Still in development are two noninvasive devices for acute treatment of migraine, a remote, non-painful cutaneous stimulator worn for 45-60 minutes on the arm to terminate migraine attacks and a combined supra-orbital, supra-trochlear and greater occipital nerve stimulator worn for the same amount of time for acute migraine treatment.83,84 Both are in regulatory trials at the time of this writing.
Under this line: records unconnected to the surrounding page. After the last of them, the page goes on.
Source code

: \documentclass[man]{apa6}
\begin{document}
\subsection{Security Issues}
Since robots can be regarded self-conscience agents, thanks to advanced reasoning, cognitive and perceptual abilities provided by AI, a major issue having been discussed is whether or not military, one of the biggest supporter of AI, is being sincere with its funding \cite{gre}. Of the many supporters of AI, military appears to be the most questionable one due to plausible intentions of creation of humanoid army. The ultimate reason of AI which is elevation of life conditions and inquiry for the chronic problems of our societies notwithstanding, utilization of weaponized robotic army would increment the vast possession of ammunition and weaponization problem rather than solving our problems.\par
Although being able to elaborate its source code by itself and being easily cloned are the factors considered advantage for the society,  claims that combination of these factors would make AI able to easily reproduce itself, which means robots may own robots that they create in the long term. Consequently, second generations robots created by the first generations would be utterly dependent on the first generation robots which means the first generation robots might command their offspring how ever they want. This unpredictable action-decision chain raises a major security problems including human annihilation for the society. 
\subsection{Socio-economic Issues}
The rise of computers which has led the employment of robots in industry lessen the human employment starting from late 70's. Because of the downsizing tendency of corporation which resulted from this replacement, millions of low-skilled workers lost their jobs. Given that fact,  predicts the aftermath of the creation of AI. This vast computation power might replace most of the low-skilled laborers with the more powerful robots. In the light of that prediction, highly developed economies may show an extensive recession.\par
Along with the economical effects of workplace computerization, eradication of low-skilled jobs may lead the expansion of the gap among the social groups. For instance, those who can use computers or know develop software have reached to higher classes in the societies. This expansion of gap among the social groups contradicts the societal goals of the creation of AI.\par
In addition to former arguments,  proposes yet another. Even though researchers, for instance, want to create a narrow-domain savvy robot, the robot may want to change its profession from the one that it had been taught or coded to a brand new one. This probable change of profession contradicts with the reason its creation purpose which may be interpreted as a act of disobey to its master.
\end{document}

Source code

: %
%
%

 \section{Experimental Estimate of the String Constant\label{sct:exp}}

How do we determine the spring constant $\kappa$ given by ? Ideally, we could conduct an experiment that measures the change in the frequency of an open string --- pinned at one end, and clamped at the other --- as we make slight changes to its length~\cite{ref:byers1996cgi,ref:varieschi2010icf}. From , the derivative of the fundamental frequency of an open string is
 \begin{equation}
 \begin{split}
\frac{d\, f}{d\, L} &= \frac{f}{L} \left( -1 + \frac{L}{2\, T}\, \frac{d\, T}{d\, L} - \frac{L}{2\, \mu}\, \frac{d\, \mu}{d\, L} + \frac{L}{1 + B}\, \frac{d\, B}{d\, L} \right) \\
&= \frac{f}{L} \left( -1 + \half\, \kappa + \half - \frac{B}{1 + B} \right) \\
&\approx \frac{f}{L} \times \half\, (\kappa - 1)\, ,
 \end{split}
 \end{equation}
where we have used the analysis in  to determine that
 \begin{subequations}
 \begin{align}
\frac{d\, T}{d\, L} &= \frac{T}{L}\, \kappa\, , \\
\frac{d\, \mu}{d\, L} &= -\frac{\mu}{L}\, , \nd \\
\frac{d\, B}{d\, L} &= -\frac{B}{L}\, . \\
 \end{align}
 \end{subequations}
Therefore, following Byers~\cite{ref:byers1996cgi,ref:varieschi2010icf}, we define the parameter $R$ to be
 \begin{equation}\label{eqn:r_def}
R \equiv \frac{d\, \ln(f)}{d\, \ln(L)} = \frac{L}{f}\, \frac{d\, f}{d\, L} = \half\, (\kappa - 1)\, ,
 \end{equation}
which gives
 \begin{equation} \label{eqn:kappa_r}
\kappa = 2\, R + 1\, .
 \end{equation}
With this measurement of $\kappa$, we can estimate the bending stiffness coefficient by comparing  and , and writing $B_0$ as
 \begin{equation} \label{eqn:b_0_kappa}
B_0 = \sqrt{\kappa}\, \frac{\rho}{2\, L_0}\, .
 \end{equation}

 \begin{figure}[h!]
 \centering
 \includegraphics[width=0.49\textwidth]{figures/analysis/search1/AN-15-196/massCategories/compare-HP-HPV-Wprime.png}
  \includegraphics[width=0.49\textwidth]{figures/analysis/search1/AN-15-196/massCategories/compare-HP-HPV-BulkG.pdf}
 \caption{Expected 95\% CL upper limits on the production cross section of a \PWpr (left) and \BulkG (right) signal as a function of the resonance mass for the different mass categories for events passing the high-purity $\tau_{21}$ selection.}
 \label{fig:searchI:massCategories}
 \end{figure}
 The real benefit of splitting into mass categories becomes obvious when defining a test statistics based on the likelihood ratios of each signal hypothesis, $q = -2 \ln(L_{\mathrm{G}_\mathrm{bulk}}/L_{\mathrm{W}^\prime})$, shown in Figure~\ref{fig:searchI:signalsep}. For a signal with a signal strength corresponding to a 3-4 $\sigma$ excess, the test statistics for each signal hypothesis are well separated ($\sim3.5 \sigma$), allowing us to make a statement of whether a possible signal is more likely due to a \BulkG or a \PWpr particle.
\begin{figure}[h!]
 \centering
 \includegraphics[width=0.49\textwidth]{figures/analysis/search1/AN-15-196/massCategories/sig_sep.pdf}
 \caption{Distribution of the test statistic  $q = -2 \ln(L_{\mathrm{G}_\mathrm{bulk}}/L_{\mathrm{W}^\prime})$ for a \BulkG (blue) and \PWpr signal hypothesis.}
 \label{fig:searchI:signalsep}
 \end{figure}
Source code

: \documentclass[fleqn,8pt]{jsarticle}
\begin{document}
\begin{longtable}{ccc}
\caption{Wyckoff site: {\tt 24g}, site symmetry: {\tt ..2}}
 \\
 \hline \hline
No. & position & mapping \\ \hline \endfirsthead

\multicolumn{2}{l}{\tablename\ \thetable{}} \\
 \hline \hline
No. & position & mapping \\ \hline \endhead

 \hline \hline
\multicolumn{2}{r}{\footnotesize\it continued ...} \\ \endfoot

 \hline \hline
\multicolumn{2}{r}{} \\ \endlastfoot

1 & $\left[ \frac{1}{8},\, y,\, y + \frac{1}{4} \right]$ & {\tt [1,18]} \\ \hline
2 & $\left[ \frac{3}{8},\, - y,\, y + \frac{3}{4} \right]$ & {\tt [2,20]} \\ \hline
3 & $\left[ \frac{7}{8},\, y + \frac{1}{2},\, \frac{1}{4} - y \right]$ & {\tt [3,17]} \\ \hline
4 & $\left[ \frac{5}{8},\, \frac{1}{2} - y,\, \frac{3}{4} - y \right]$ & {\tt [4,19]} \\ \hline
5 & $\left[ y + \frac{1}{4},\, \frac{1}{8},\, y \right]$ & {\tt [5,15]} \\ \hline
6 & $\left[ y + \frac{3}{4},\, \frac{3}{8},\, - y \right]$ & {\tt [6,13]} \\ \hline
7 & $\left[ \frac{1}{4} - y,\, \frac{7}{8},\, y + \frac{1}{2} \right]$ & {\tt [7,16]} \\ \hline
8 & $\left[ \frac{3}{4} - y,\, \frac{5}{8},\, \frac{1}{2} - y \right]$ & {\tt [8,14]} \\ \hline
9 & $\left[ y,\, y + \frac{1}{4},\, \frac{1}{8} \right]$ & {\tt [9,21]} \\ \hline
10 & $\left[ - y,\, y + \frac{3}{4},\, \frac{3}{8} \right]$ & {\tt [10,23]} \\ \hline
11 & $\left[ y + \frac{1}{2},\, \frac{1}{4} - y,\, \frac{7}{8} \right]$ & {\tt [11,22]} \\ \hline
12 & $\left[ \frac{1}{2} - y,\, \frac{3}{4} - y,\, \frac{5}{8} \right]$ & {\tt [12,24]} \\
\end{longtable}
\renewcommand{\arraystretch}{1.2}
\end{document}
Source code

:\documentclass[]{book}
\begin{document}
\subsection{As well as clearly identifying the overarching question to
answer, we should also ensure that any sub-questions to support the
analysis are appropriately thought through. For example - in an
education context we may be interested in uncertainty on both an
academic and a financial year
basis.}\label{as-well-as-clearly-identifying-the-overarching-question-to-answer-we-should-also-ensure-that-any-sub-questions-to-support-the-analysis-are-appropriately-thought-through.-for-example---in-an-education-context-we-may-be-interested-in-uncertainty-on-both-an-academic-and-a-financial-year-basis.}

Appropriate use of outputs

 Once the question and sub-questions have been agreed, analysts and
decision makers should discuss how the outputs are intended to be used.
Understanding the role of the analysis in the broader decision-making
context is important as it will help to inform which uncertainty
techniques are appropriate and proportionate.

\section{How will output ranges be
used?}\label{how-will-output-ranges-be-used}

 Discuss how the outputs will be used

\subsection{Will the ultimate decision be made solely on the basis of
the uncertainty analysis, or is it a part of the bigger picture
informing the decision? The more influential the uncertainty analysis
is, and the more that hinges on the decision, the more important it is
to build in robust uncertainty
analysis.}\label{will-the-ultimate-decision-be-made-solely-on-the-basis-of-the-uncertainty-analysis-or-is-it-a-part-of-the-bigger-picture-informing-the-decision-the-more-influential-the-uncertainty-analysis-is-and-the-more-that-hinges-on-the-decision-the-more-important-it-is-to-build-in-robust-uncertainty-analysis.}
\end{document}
Also in development but farther from regulatory trial is transcranial direct current stimulation (tDCS), a promising treatment that emits a weak electrical current via various electrode placements. Ongoing studies are evaluating optimal electrode placement as well as the best presentation frequency and duration of treatment.75

Invasive devices under investigation include a sphenopalatine ganglion stimulator (SPGs), implanted with a minimally invasive transoral approach, and which uses a remote controller that can be programmed, recharged, and supplies power to the implanted simulator. The device, which has no external wires, is approved in Europe for acute and preventive treatment of cCH. A recent US study demonstrated confirmatory promising results for acute and preventive cluster headache treatment and SPGs is before the FDA for the cCH indications at the time of this writing.75

Conclusions

Headache medicine is experiencing a drastic increase in the quantity, quality, and variety of new treatments, but current patterns of medication use for migraine remain less than optimal in terms of clinicians' drug selection, patients' appropriate consumption, and drug effects.19,25,85 For patients to experience the full benefit of recent and ongoing advances, there are important roles for pharmacists as well as headache specialists and primary care providers. Clinicians must be sensitive to the prevalence, unmet patient burden, and extent of delays to the treatment for migraine. To best apply advances in migraine treatment to patient care, pharmacists must be prepared with an understanding of best practices in acute, preventive, and combination treatment. Further, emerging therapies offer the possibility of treating migraine by acting on different biological targets than available with current treatment options, particularly important for patients with refractory headache disorders or those with contraindications for currently available treatment options.12

The use of mAbs to block CGRP activity carries several important differences from current treatments in both safety and efficacy. mAbs are highly selective for a specific target and are unlikely to cause liver toxicity, a problem with some of the small molecule CGRP receptor antagonists, gepants, although the three in current studies appear to not show significant liver signals.86 mAbs, further, have a long half-life, up to 32 hours, making them appropriate for migraine prophylaxis.59,87 The positive safety/efficacy profiles emerging from phase 2 and 3 evaluation,88-93 particularly amongst the mAb compounds, have boosted enthusiasm in the field as well as responsible caution regarding any unknown effects that may emerge with subsequent trials or postmarket usage. The enormous public response since FDA approval of the first three mAb treatments suggests a huge pent-up demand for effective, safe, well-tolerated designer migraine prevention that providers will need to address and accommodate.